A practical guide to web data QA part V: Broad crawls

If you haven’t read the previous parts of our Practical guide to web data QA, here are the first part, second part, third part and fourth part of the series.

During a broad crawl, you might be extracting data from thousands or tens of thousands of websites with different layouts. When you scrape this many websites using a single spider, analyzing and validating the extracted data can be challenging. One important question to answer is what criteria should be used to determine the overall quality of the dataset.

In the following article, which is the final part of our QA series, we’re going to work with 20,000 different sites and go through all steps with detailed explanations about the process. In this example, we are interested in finding specific keywords on the sites - if the keyword is found on a page then it should be flagged for further analysis.
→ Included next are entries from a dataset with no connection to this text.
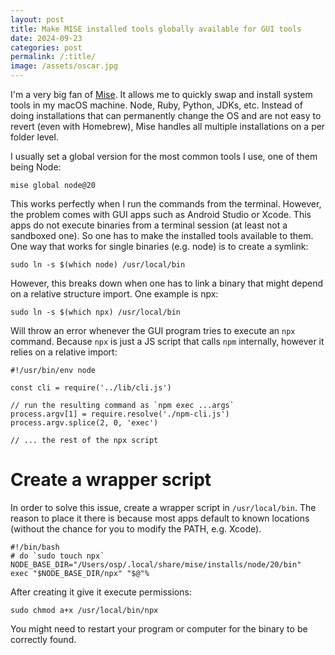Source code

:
 ```yaml
---
layout: post
title: Make MISE installed tools globally available for GUI tools
date: 2024-09-23
categories: post
permalink: /:title/
image: /assets/oscar.jpg
---
```


I'm a very big fan of [Mise](https://mise.jdx.dev). It allows me to quickly swap and install system tools in my macOS machine. Node, Ruby, Python, JDKs, etc. Instead of doing installations that can permanently change the OS and are not easy to revert (even with Homebrew), Mise handles all multiple installations on a per folder level.

I usually set a global version for the most common tools I use, one of them being Node:

```
mise global node@20
```

This works perfectly when I run the commands from the terminal. However, the problem comes with GUI apps such as Android Studio or Xcode. This apps do not execute binaries from a terminal session (at least not a sandboxed one). So one has to make the installed tools available to them. One way that works for single binaries (e.g. node) is to create a symlink:

```
sudo ln -s $(which node) /usr/local/bin
```

However, this breaks down when one has to link a binary that might depend on a relative structure import. One example is npx:

```
sudo ln -s $(which npx) /usr/local/bin
```

Will throw an error whenever the GUI program tries to execute an `npx` command. Because `npx` is just a JS script that calls `npm` internally, however it relies on a relative import:

```
#!/usr/bin/env node

const cli = require('../lib/cli.js')

// run the resulting command as `npm exec ...args`
process.argv[1] = require.resolve('./npm-cli.js')
process.argv.splice(2, 0, 'exec')

// ... the rest of the npx script
```

# Create a wrapper script

In order to solve this issue, create a wrapper script in `/usr/local/bin`. The reason to place it there is because most apps default to known locations (without the chance for you to modify the PATH, e.g. Xcode).

```
#!/bin/bash
# do `sudo touch npx`
NODE_BASE_DIR="/Users/osp/.local/share/mise/installs/node/20/bin"
exec "$NODE_BASE_DIR/npx" "$@"%
```

After creating it give it execute permissions:

```
sudo chmod a+x /usr/local/bin/npx
```

You might need to restart your program or computer for the binary to be correctly found.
A large subset of heterogeneous sites should be processed to collect information for a specific keyword. We are going to crawl recursively starting from the domain and check all found links on the landing page. Several types of limits can be introduced here, like:

Time limit - stop the spider after X hours
Keyword matches - in case of 10 pages with the keyword, stop the spider
Processed pages - after X processed pages complete the job for the given domain

The goal is to get as many pages as possible and verify the existence of keywords in them.

Step 1: Preparation - start with a small subset

The first step is inspired by two popular topics in programming:

Simplifying a complicated problem by breaking it down into simpler sub-problems in a recursive manner.
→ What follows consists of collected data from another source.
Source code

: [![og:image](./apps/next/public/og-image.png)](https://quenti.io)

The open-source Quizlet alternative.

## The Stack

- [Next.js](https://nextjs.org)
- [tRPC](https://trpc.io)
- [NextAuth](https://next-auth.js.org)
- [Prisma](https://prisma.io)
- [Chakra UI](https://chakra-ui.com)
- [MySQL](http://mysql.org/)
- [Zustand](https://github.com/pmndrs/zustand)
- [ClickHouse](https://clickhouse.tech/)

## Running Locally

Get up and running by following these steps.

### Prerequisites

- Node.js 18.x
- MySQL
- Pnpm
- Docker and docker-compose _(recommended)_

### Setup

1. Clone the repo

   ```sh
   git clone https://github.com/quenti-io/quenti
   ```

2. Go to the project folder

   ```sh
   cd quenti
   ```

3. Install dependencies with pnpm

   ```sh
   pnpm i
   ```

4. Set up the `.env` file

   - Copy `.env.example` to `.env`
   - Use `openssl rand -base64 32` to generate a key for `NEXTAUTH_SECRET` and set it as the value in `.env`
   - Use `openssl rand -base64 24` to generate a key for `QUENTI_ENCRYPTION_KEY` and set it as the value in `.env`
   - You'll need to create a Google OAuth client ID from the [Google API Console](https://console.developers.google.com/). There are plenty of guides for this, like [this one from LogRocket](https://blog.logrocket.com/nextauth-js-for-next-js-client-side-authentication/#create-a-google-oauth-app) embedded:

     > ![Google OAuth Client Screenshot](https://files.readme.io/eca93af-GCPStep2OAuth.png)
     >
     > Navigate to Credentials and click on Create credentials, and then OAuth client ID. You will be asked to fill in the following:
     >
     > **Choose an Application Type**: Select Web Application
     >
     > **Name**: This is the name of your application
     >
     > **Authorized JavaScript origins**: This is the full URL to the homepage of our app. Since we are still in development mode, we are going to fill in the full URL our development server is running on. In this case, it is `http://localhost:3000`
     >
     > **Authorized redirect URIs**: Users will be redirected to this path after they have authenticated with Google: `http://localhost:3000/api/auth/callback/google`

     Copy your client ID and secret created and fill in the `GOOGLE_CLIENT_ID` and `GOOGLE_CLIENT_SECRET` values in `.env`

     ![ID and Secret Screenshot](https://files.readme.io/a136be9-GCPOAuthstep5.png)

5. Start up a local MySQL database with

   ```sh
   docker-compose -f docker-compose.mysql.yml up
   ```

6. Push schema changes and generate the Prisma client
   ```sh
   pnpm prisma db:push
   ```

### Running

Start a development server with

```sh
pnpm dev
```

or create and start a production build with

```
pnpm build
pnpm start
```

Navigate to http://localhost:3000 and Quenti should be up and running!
The idea is to identify good representations of 1-5% of the dataset and work with it. So for 20,000 sites, we can start with 200 sites that represent best the dataset. A random selection might work as well when it’s not possible to pick by other methods.

At this point, these should be clear:

The requirements
The edge cases if any
What’s important and where should the focus be

Let's assume that our sites are named like this:

site_1
site_2
...
site_n

We are going to use a semi-automated approach to verify the first n sites and the results extracted from the spider:

Is the item coverage correct?
Is the keyword detected correctly?
Edge cases - javascript, rendering problems, redirects

In this step, a summary of the first n spiders plus the semi-automated checks can be represented in tabular form:

In columns with the yellow header, you can see the extraction from the spiders, while in the blue columns it’s the result from the semi-automation. If you want to learn more about semi-automation then you can read the previous blog post from our QA series.
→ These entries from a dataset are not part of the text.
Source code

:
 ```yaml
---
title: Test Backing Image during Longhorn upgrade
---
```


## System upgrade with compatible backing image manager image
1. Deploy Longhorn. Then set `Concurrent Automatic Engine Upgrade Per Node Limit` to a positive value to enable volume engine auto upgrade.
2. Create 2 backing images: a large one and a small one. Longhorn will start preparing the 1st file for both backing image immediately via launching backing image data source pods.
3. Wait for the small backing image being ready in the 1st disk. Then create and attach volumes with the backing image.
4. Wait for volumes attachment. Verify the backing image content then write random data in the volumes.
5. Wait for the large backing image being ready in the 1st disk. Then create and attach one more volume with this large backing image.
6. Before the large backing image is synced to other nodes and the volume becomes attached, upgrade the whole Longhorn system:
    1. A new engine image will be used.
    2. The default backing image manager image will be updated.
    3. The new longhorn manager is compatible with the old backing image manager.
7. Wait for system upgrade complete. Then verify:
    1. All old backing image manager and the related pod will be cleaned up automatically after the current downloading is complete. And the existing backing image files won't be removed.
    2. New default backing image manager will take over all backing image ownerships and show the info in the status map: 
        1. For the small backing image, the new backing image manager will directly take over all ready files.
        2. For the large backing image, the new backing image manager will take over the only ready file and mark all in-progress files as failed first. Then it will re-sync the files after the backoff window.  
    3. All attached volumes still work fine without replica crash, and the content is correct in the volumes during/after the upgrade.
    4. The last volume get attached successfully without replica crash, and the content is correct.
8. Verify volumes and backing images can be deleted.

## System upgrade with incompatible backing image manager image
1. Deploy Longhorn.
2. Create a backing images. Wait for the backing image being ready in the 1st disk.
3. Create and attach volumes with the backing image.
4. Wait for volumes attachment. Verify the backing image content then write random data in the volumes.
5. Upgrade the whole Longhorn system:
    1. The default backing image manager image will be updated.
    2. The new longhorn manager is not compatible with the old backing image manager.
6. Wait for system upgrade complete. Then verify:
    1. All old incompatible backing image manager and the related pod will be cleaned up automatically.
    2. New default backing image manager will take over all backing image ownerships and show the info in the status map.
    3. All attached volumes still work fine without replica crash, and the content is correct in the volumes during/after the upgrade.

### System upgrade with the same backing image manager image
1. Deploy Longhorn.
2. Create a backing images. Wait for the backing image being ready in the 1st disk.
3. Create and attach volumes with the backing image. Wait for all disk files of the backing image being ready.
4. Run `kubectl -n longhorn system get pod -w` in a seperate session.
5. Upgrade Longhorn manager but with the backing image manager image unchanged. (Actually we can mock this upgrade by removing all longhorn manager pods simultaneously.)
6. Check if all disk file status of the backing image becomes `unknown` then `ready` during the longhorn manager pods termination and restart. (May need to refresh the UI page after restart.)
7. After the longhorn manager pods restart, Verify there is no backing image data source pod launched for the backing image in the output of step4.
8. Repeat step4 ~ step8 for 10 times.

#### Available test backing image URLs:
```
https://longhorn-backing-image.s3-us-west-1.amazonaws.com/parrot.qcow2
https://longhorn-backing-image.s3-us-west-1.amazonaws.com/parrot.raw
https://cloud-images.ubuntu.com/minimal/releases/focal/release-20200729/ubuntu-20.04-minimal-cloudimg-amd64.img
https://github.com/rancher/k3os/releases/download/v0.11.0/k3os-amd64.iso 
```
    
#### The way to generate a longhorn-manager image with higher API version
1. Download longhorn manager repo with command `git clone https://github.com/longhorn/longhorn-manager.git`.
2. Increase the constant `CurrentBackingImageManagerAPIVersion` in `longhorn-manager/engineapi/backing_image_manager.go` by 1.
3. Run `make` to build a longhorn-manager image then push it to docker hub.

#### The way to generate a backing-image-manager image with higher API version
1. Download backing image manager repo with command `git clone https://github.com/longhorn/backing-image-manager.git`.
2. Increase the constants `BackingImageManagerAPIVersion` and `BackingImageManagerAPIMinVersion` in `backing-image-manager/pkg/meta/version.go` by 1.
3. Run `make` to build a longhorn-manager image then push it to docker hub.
Pivot tables are handy to group results and show meaningful data for conclusions about coverage. Example for status:

The evaluation criteria for the first subset is the number of:

failed jobs
jobs with errors
coverage issues

This is the high-level evaluation of the first run. In the next step, we will check how to identify potential problems.

Step 2: Identify and discuss possible problems

The remaining parts of the data validations:

Check if items have a different URL from the domain list of the subset
1. Example: site_1 has links from site_1111 - report those cases
Check missing domains in the final results or extra domains
1. If the list of the scraped sites miss any from the initial subset
2. In case of redirect - site_1 redirects to site_33
Verify the job logs and analyze them for errors, redirects, or warnings
1. HTTP status codes 301, 404, 503 etc
Analyze the keywords and the item coverage

The combination of the previous two results will be the criteria to decide if this first run is successful or not. If there are any problems, a new full run of the subset might be required (after fixes and corrections) or only on the sites which have problems.

Unexpected problems are common for broad crawls and one of the ways to deal with them is by using deductive reasoning and analysis.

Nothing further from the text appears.